Reflektionen zur Entstehung eines Politikfeldes – von Julia Krüger (WZB). Rückblick auf die Panels zur Entstehung des Politikfeldes Netzpolitik auf der DVPW-Sektionstagung Policy Analyse & Verwaltungswissenschaft: „Entstehung und Dynamik von Politikfeldern“, 17.-18.03.14 Bremen.
Wir haben uns auf der Tagung gefragt, ob ein Politikfeld Internet entsteht und wenn ja: Warum? Wie? Und: Was genau ist das? Anders gefragt: Gibt es Netzpolitik? Warum ist Netzpolitik = Netzpolitik und nicht beispielsweise Verbraucherschutz-, Wirtschafts- oder Medienpolitik?
Tangiert sind damit Fragen wie: Welchen Vorteil hätte eine Zentralisierung von netzpolitischen Zuständigkeiten und Kompetenzen und braucht es das, damit die Themen vorankommen? Was bedeutet es für die unterschiedlichen Akteure, wenn ein Politikfeld Netzpolitik entsteht?
Ich möchte hier eine kleine Zusammenfassung interessanter Aspekte der Beiträge vorstellen.
Was ist ein Politikfeld?
Meist wird ein Politikfeld als ein Bereich abgegrenzter Regelungen und Programme (policies) begriffen, welche in den Zuständigkeitsbereich von Ministerien und Parlamentsausschüssen fallen. Irgendwie impliziert das, dass die in einem Politikfeld bearbeiteten Probleme wichtig sind, denn sonst hätte man ja kein Ministerium. Folgerichtig erscheint es unverständlich, dass wir noch kein Internetministerium haben, denn langsam sollte es doch angekommen sein, dass das Internet kein #Neuland ist. Oder?

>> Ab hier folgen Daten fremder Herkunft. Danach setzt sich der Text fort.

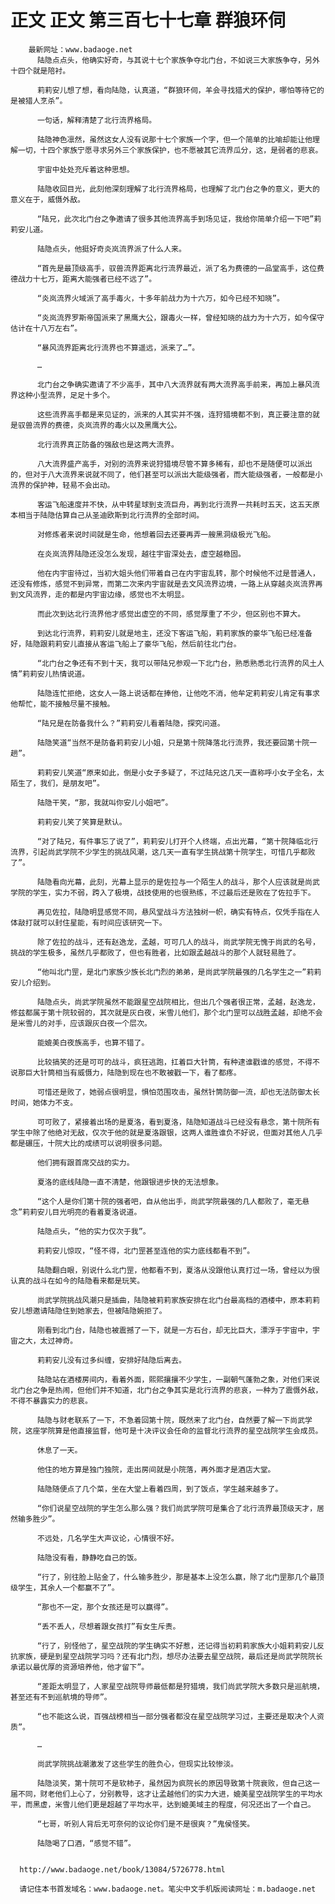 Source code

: # 正文 正文 第三百七十七章 群狼环伺
        最新网址：www.badaoge.net
          陆隐点点头，他确实好奇，与其说十七个家族争夺北门台，不如说三大家族争夺，另外十四个就是陪衬。
      
          莉莉安儿想了想，看向陆隐，认真道，“群狼环伺，羊会寻找猎犬的保护，哪怕等待它的是被猎人烹杀”。
      
          一句话，解释清楚了北行流界格局。
      
          陆隐神色凛然，虽然这女人没有说那十七个家族一个字，但一个简单的比喻却能让他理解一切，十四个家族宁愿寻求另外三个家族保护，也不愿被其它流界瓜分，这，是弱者的悲哀。
      
          宇宙中处处充斥着这种思想。
      
          陆隐收回目光，此刻他深刻理解了北行流界格局，也理解了北门台之争的意义，更大的意义在于，威慑外敌。
      
          “陆兄，此次北门台之争邀请了很多其他流界高手到场见证，我给你简单介绍一下吧”莉莉安儿道。
      
          陆隐点头，他挺好奇炎岚流界派了什么人来。
      
          “首先是最顶级高手，驭兽流界距离北行流界最近，派了名为费德的一品堂高手，这位费德战力十七万，距离大能强者已经不远了”。
      
          “炎岚流界火域派了高手毒火，十多年前战力为十六万，如今已经不知晓”。
      
          “炎岚流界罗斯帝国派来了黑鹰大公，跟毒火一样，曾经知晓的战力为十六万，如今保守估计在十八万左右”。
      
          “暴风流界距离北行流界也不算遥远，派来了…”。
      
          …
      
          北门台之争确实邀请了不少高手，其中八大流界就有两大流界高手前来，再加上暴风流界这种小型流界，足足十多个。
      
          这些流界高手都是来见证的，派来的人其实并不强，连狩猎境都不到，真正要注意的就是驭兽流界的费德，炎岚流界的毒火以及黑鹰大公。
      
          北行流界真正防备的强敌也是这两大流界。
      
          八大流界盛产高手，对别的流界来说狩猎境尽管不算多稀有，却也不是随便可以派出的，但对于八大流界来说就不同了，他们甚至可以派出大能级强者，而大能级强者，一般都是小流界的保护神，轻易不会出动。
      
          客运飞船速度并不快，从中转星球到支流巨舟，再到北行流界一共耗时五天，这五天原本相当于陆隐估算自己从圣迪欧斯到北行流界的全部时间。
      
          对修炼者来说时间就是生命，他想着回去还要再弄一艘黑洞级极光飞船。
      
          在炎岚流界陆隐还没怎么发现，越往宇宙深处去，虚空越稳固。
      
          他在内宇宙待过，当初大姐头他们带着自己在内宇宙乱转，那个时候他不过是普通人，还没有修炼，感觉不到异常，而第二次来内宇宙就是去文风流界边境，一路上从穿越炎岚流界再到文风流界，走的都是内宇宙边缘，感觉也不太明显。
      
          而此次到达北行流界他才感觉出虚空的不同，感觉厚重了不少，但区别也不算大。
      
          到达北行流界，莉莉安儿就是地主，还没下客运飞船，莉莉家族的豪华飞船已经准备好，陆隐跟莉莉安儿直接从客运飞船上了豪华飞船，然后前往北门台。
      
          “北门台之争还有不到十天，我可以带陆兄参观一下北门台，熟悉熟悉北行流界的风土人情”莉莉安儿热情说道。
      
          陆隐连忙拒绝，这女人一路上说话都在捧他，让他吃不消，他牟定莉莉安儿肯定有事求他帮忙，能不接触尽量不接触。
      
          “陆兄是在防备我什么？”莉莉安儿看着陆隐，探究问道。
      
          陆隐笑道“当然不是防备莉莉安儿小姐，只是第十院降落北行流界，我还要回第十院一趟”。
      
          莉莉安儿笑道“原来如此，倒是小女子多疑了，不过陆兄这几天一直称呼小女子全名，太陌生了，我们，是朋友吧”。
      
          陆隐干笑，“那，我就叫你安儿小姐吧”。
      
          莉莉安儿笑了笑算是默认。
      
          “对了陆兄，有件事忘了说了”，莉莉安儿打开个人终端，点出光幕，“第十院降临北行流界，引起尚武学院不少学生的挑战风潮，这几天一直有学生挑战第十院学生，可惜几乎都败了”。
      
          陆隐看向光幕，此刻，光幕上显示的是佐拉与一个陌生人的战斗，那个人应该就是尚武学院的学生，实力不弱，跨入了极境，战技使用的也很熟练，不过最后还是败在了佐拉手下。
      
          再见佐拉，陆隐明显感觉不同，悬风堂战斗方法独树一帜，确实有特点，仅凭手指在人体敲打就可以封住星能，有时间应该研究一下。
      
          除了佐拉的战斗，还有赵逸龙，孟越，可可几人的战斗，尚武学院无愧于尚武的名号，挑战的学生极多，虽然几乎都败了，但也有胜者，比如跟孟越战斗的那个人就轻易胜了。
      
          “他叫北门罡，是北门家族少族长北门烈的弟弟，是尚武学院最强的几名学生之一”莉莉安儿介绍到。
      
          陆隐点头，尚武学院虽然不能跟星空战院相比，但出几个强者很正常，孟越，赵逸龙，修兹都属于第十院较弱的，其次就是灰白夜，米雪儿他们，那个北门罡可以战胜孟越，却绝不会是米雪儿的对手，应该跟灰白夜一个层次。
      
          能媲美白夜族高手，也算不错了。
      
          比较搞笑的还是可可的战斗，疯狂逃跑，扛着巨大针筒，有种逮谁戳谁的感觉，不得不说那巨大针筒相当有威慑力，陆隐到现在也不敢被戳一下，看了都疼。
      
          可惜还是败了，她弱点很明显，惧怕范围攻击，虽然针筒防御一流，却也无法防御太长时间，她体力不支。
      
          可可败了，紧接着出场的是夏洛，看到夏洛，陆隐知道战斗已经没有悬念，第十院所有学生中除了他绝对无敌，仅次于他的就是夏洛跟银，这两人谁胜谁负不好说，但面对其他人几乎都是碾压，十院大比的成绩可以说明很多问题。
      
          他们拥有跟首席交战的实力。
      
          夏洛的底线陆隐一直不清楚，他跟银进步快的无法想象。
      
          “这个人是你们第十院的强者吧，自从他出手，尚武学院最强的几人都败了，毫无悬念”莉莉安儿目光明亮的看着夏洛说道。
      
          陆隐点头，“他的实力仅次于我”。
      
          莉莉安儿惊叹，“怪不得，北门罡甚至连他的实力底线都看不到”。
      
          陆隐翻白眼，别说什么北门罡，他都看不到，夏洛从没跟他认真打过一场，曾经以为很认真的战斗在如今的陆隐看来都是玩笑。
      
          尚武学院挑战风潮只是插曲，陆隐被莉莉家族安排在北门台最高档的酒楼中，原本莉莉安儿想邀请陆隐住到她家去，但被陆隐婉拒了。
      
          刚看到北门台，陆隐也被震撼了一下，就是一方石台，却无比巨大，漂浮于宇宙中，宇宙之大，太过神奇。
      
          莉莉安儿没有过多纠缠，安排好陆隐后离去。
      
          陆隐站在酒楼房间内，看着外面，熙熙攘攘不少学生，一副朝气蓬勃之象，对他们来说北门台之争是热闹，但他们并不知道，北门台之争其实是北行流界的悲哀，一种为了震慑外敌，不得不暴露实力的悲哀。
      
          陆隐与财老联系了一下，不急着回第十院，既然来了北门台，自然要了解一下尚武学院，这座学院算是他直接监督，他可是十决评议会任命的监督北行流界的星空战院学生会成员。
      
          休息了一天。
      
          他住的地方算是独门独院，走出房间就是小院落，再外面才是酒店大堂。
      
          陆隐随便点了几个菜，坐在大堂上看着四周，到了饭点，学生越来越多了。
      
          “你们说星空战院的学生怎么那么强？我们尚武学院可是集合了北行流界最顶级天才，居然输多胜少”。
      
          不远处，几名学生大声议论，心情很不好。
      
          陆隐没有看，静静吃自己的饭。
      
          “行了，别往脸上贴金了，什么输多胜少，那是基本上没怎么赢，除了北门罡那几个最顶级学生，其余人一个都赢不了”。
      
          “那也不一定，那个女孩还是可以赢得”。
      
          “丢不丢人，尽想着跟女孩打”有女生斥责。
      
          “行了，别怪他了，星空战院的学生确实不好惹，还记得当初莉莉家族大小姐莉莉安儿反抗家族，硬是到星空战院学习吗？还有北门烈，想尽办法要去星空战院，最后还是尚武学院院长承诺以最优厚的资源培养他，他才留下”。
      
          “差距太明显了，人家星空战院导师最低都是狩猎境，我们尚武学院大多数只是巡航境，甚至还有不到巡航境的导师”。
      
          “也不能这么说，百强战榜相当一部分强者都没在星空战院学习过，主要还是取决个人资质”。
      
          …
      
          尚武学院挑战潮激发了这些学生的胜负心，但现实比较惨淡。
      
          陆隐淡笑，第十院可不是软柿子，虽然因为疯院长的原因导致第十院衰败，但自己这一届不同，财老他们上心了，分别教导，这才让孟越他们的实力大进，媲美星空战院学生的平均水平，而黑虚，米雪儿他们更是超越了平均水平，达到媲美域主的程度，何况还出了一个自己。
      
          “七哥，听别人背后无可奈何的议论你们是不是很爽？”鬼侯怪笑。
      
          陆隐喝了口酒，“感觉不错”。
      
      
      http://www.badaoge.net/book/13084/5726778.html
      
      请记住本书首发域名：www.badaoge.net。笔尖中文手机版阅读网址：m.badaoge.net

So einfach sei das nicht, meinten Maximilian Hösl und Julia Krüger (beide WZB, Berlin). Gesetze, Ministerien und Ausschüsse seien nur die Spitze des Eisberges, das Ergebnis eines politischen Prozesses. Was liegt darunter? Um das zu analysieren, müsse man sich zunächst vergegenwärtigen, dass politische Probleme nicht einfach da sind, sondern von Menschen als solche wahrgenommen und behandelt werden. Bringt uns das Netz Datenschutzprobleme? Nein – es ermögliche allerdings allen mit entsprechenden Ressourcen (Technologie, Know-How, legale oder illegale Zugriffsrechte, etc.) ausgestatteten Akteuren eine neue Dimension der Speicherung und Auswertung digitaler Daten. Dies könne die Geltung in bestimmten Gesellschaften etablierter Normen, Werte und Rechte wie beispielsweise Privatheit vor neue Herausforderungen stellen; es entstehe die Möglichkeit für Konflikt zwischen Akteuren.

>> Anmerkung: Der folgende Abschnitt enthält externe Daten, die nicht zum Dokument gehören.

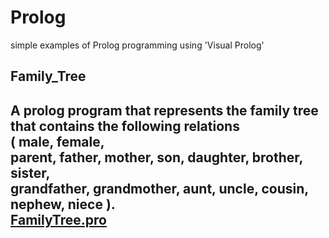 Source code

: # Prolog
 
 simple examples of Prolog programming using 'Visual Prolog'
 
 
## Family_Tree  
 
A prolog program that represents the family tree that contains the following relations   
( male, female,  
parent, father, mother, son, daughter, brother, sister,  
grandfather, grandmother, aunt, uncle, cousin, nephew, niece ).  
  [FamilyTree.pro](https://github.com/saraatq/Prolog/blob/main/FamilyTree.pro)
---

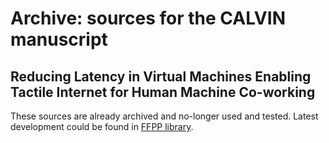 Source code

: # Archive: sources for the CALVIN manuscript

## Reducing Latency in Virtual Machines Enabling Tactile Internet for Human Machine Co-working

These sources are already archived and no-longer used and tested.
Latest development could be found in [FFPP library](../ffpp/).

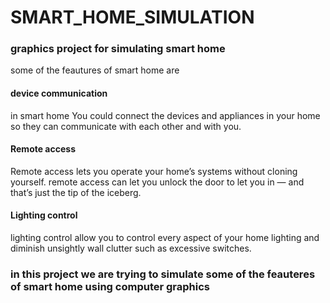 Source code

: # SMART_HOME_SIMULATION
 <h3>graphics project for simulating smart home </h3> 
some of the feautures of smart home are
<h4> device communication</h4>
in smart home You could connect the devices and appliances in your home so they can communicate with each other and with you.
<h4>Remote access</h4>
 Remote access lets you operate your home’s systems without cloning yourself. remote access can let you  unlock the door to let you in — and that’s just the tip of the iceberg.
<h4>Lighting control</h4>
lighting control allow you to control every aspect of your home lighting and diminish unsightly wall clutter such as excessive switches.

<h3>in this project we are trying to simulate some of the feauteres of smart home using computer graphics </h3>

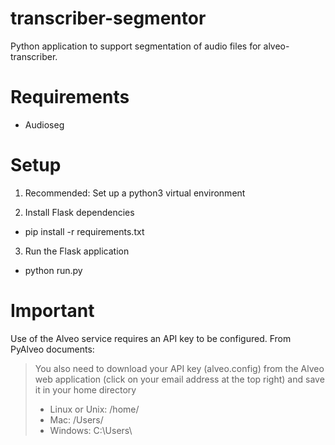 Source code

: # transcriber-segmentor
Python application to support segmentation of audio files for alveo-transcriber.

# Requirements
- Audioseg

# Setup 
1. Recommended: Set up a python3 virtual environment

2. Install Flask dependencies
  - pip install -r requirements.txt

3. Run the Flask application
  - python run.py

# Important
Use of the Alveo service requires an API key to be configured. From PyAlveo documents:
>You also need to download your API key (alveo.config) from the Alveo web application (click on your email address at the top right) and save it in your home directory
>- Linux or Unix: /home/<user>
>- Mac: /Users/<user>
>- Windows: C:\\Users\\<user>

Das heißt: Um als politisches Problem betrachtet zu werden, muss ein Sachverhalt als politisches Problem, als Chance oder Bedrohung für die Verwirklichung eigener Interessen, interpretiert und definiert werden. Und diese Definition muss sich unter den relevanten politischen, wirtschaftlichen und zivilgesellschaftlichen Akteuren durchsetzen. Es brauche also zunächst ein zwischen allen relevanten Akteuren geteiltes Verständnis darüber, um was es im Feld geht (what is at stake?), wie die Beziehung zwischen den Akteuren gestaltet sind (wer relevant ist) und welche Spielregeln gelten. Es handle sich um eine Art Arena, in der verschiedene Akteure, Institutionen und Ideen – in Kooperation oder Konflikt – miteinander interagieren. Es gehe dabei um die Positionierung im Feld und die Verwirklichung eigener Interessen. Im Ergebnis würden sogenannte politische Produkte hervorgebracht, Gesetze oder Regulierungsprogramme beispielsweise oder auch einfach konkrete Problemdeutungen.

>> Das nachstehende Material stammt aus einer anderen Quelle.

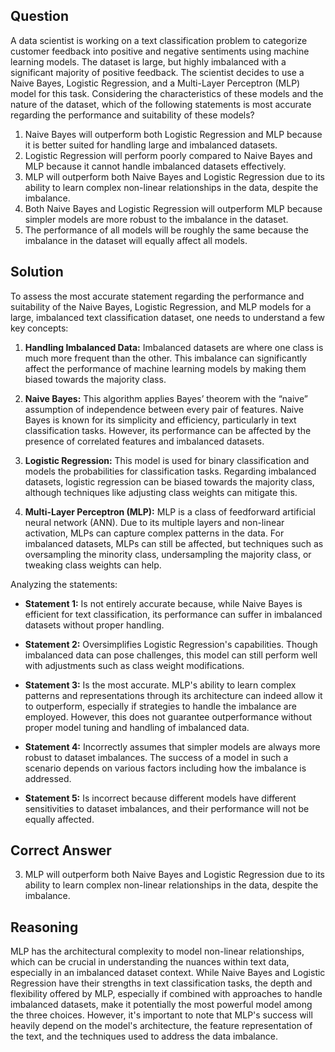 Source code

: ## Question
A data scientist is working on a text classification problem to categorize customer feedback into positive and negative sentiments using machine learning models. The dataset is large, but highly imbalanced with a significant majority of positive feedback. The scientist decides to use a Naive Bayes, Logistic Regression, and a Multi-Layer Perceptron (MLP) model for this task. Considering the characteristics of these models and the nature of the dataset, which of the following statements is most accurate regarding the performance and suitability of these models?

1. Naive Bayes will outperform both Logistic Regression and MLP because it is better suited for handling large and imbalanced datasets.
2. Logistic Regression will perform poorly compared to Naive Bayes and MLP because it cannot handle imbalanced datasets effectively.
3. MLP will outperform both Naive Bayes and Logistic Regression due to its ability to learn complex non-linear relationships in the data, despite the imbalance.
4. Both Naive Bayes and Logistic Regression will outperform MLP because simpler models are more robust to the imbalance in the dataset.
5. The performance of all models will be roughly the same because the imbalance in the dataset will equally affect all models.

## Solution

To assess the most accurate statement regarding the performance and suitability of the Naive Bayes, Logistic Regression, and MLP models for a large, imbalanced text classification dataset, one needs to understand a few key concepts:

1. **Handling Imbalanced Data:** Imbalanced datasets are where one class is much more frequent than the other. This imbalance can significantly affect the performance of machine learning models by making them biased towards the majority class.

2. **Naive Bayes:** This algorithm applies Bayes’ theorem with the “naive” assumption of independence between every pair of features. Naive Bayes is known for its simplicity and efficiency, particularly in text classification tasks. However, its performance can be affected by the presence of correlated features and imbalanced datasets.

3. **Logistic Regression:** This model is used for binary classification and models the probabilities for classification tasks. Regarding imbalanced datasets, logistic regression can be biased towards the majority class, although techniques like adjusting class weights can mitigate this.

4. **Multi-Layer Perceptron (MLP):** MLP is a class of feedforward artificial neural network (ANN). Due to its multiple layers and non-linear activation, MLPs can capture complex patterns in the data. For imbalanced datasets, MLPs can still be affected, but techniques such as oversampling the minority class, undersampling the majority class, or tweaking class weights can help.

Analyzing the statements:

- **Statement 1:** Is not entirely accurate because, while Naive Bayes is efficient for text classification, its performance can suffer in imbalanced datasets without proper handling.
  
- **Statement 2:** Oversimplifies Logistic Regression's capabilities. Though imbalanced data can pose challenges, this model can still perform well with adjustments such as class weight modifications.
  
- **Statement 3:** Is the most accurate. MLP's ability to learn complex patterns and representations through its architecture can indeed allow it to outperform, especially if strategies to handle the imbalance are employed. However, this does not guarantee outperformance without proper model tuning and handling of imbalanced data.
  
- **Statement 4:** Incorrectly assumes that simpler models are always more robust to dataset imbalances. The success of a model in such a scenario depends on various factors including how the imbalance is addressed.
  
- **Statement 5:** Is incorrect because different models have different sensitivities to dataset imbalances, and their performance will not be equally affected.

## Correct Answer

3. MLP will outperform both Naive Bayes and Logistic Regression due to its ability to learn complex non-linear relationships in the data, despite the imbalance.

## Reasoning

MLP has the architectural complexity to model non-linear relationships, which can be crucial in understanding the nuances within text data, especially in an imbalanced dataset context. While Naive Bayes and Logistic Regression have their strengths in text classification tasks, the depth and flexibility offered by MLP, especially if combined with approaches to handle imbalanced datasets, make it potentially the most powerful model among the three choices. However, it's important to note that MLP's success will heavily depend on the model's architecture, the feature representation of the text, and the techniques used to address the data imbalance.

Man kann sich das Ganze auch im Sinne der Feldtheorien, ähnlich einem Magnetfeld vorstellen, so Abel Reiberg (Universität Duisburg-Essen). Ein Politikfeld bestehe demnach aus bestimmten Elementen: Politischen Akteuren und Institutionen. Diese verhielten sich ähnlich wie Magnete in einem Magnetfeld. Einerseits würden Akteure das Feld aufspannen, indem sie gemeinsame Vorstellungen entwickelten, zu welchem Thema und von wem politische Entscheidungen zu treffen seien. Andererseits wirke das Feld auf die Akteure zurück. Sie passten sich beispielsweise an, um überhaupt als „netzpolitische“ Akteure wahrgenommen zu werden oder dem „netzpolitischen Mainstream“ zu entsprechen. Interessant sei, wie die einzelnen Elemente eine Wirkung entfalten können: Nicht direkt aufeinander, sondern durch die Prägung des Feldes als Ganzem. Mit einer Analyse des politischen Geschehens gelte es dieses Ganze, das Feld zu fokussieren, auch wenn es – ähnlich wie ein Magnetfeld – dem Beobachter nur schwer, in erster Linie durch seine Wirkung, ersichtlich würde.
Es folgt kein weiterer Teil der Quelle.